Given entries →

━━━━━━━━━━━━━━━━━━━━

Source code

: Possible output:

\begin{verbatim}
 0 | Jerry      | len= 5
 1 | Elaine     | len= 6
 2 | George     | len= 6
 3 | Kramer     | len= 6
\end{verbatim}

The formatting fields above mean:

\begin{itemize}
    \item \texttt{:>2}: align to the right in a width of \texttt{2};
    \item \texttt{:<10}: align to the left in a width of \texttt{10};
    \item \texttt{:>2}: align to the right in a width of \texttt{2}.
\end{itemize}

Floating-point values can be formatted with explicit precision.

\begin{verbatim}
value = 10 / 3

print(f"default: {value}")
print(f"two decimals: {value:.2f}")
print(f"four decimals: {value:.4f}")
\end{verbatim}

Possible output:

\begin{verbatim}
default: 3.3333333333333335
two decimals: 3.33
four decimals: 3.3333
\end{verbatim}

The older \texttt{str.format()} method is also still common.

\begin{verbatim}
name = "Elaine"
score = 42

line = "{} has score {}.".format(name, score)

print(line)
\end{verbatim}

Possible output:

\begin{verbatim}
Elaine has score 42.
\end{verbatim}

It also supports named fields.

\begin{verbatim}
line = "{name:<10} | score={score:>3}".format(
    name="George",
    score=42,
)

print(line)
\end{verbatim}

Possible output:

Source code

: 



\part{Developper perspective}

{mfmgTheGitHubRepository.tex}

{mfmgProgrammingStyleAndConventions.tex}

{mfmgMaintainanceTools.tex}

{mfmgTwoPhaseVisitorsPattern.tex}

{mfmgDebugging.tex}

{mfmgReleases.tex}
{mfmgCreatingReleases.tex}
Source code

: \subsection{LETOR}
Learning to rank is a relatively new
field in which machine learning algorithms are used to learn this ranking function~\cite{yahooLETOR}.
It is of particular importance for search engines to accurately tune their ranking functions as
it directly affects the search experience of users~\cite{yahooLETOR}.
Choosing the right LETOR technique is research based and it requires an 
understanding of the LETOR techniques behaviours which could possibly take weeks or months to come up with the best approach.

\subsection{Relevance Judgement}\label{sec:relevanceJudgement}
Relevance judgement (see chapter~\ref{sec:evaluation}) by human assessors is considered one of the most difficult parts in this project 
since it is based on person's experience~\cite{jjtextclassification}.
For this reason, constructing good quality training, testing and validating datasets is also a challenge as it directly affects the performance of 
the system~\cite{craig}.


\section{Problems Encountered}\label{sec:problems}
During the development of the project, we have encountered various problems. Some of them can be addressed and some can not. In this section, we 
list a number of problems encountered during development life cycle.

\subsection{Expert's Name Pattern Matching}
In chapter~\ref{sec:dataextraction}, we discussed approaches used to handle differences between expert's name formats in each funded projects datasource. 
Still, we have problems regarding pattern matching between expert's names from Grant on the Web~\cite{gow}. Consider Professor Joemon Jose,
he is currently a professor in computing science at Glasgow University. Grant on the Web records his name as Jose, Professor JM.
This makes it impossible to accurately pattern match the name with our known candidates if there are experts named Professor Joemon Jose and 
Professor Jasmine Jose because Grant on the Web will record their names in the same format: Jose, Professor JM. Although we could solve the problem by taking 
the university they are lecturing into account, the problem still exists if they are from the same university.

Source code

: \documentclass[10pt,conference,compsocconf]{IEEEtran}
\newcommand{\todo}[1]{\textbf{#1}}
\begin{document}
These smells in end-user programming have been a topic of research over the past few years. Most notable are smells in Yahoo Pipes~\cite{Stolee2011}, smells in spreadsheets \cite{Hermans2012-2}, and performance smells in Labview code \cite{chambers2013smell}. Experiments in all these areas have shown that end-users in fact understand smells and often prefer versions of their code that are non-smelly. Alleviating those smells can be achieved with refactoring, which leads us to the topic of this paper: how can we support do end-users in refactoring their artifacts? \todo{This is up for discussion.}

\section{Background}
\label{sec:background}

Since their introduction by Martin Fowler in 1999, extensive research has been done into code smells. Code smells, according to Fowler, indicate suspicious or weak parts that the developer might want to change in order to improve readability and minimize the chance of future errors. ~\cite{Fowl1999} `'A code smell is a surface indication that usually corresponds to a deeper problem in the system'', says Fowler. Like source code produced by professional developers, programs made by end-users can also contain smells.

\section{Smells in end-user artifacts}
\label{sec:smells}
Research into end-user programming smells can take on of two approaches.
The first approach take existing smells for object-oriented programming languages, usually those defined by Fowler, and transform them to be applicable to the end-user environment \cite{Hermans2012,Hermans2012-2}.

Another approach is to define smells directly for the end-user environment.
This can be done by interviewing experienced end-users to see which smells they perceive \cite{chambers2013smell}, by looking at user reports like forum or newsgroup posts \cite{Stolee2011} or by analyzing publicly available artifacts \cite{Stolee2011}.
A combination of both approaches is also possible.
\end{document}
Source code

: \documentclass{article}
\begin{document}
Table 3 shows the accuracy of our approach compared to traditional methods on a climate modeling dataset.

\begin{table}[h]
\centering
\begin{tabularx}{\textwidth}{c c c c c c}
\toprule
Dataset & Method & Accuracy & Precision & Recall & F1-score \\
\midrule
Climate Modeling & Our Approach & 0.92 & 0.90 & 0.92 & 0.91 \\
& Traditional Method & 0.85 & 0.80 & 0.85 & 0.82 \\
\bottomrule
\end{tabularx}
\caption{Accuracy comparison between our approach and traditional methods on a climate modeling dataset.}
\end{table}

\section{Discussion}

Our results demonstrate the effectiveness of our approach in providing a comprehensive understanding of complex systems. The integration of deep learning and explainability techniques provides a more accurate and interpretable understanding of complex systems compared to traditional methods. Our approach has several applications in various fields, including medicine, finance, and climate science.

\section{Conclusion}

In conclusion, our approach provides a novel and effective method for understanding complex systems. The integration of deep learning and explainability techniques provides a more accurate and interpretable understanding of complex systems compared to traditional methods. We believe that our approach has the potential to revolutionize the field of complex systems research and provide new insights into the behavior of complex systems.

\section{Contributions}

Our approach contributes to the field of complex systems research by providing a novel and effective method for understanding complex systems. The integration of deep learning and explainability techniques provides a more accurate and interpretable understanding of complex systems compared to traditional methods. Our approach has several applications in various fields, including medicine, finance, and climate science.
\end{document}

━━━━━━━━━━━━━━━━━━━━

Problem →
Where does the word "subsection" occur in the data? Copy every line that has it.

Task solution →
: \subsection{LETOR}
\subsection{Relevance Judgement}\label{sec:relevanceJudgement}
\subsection{Expert's Name Pattern Matching}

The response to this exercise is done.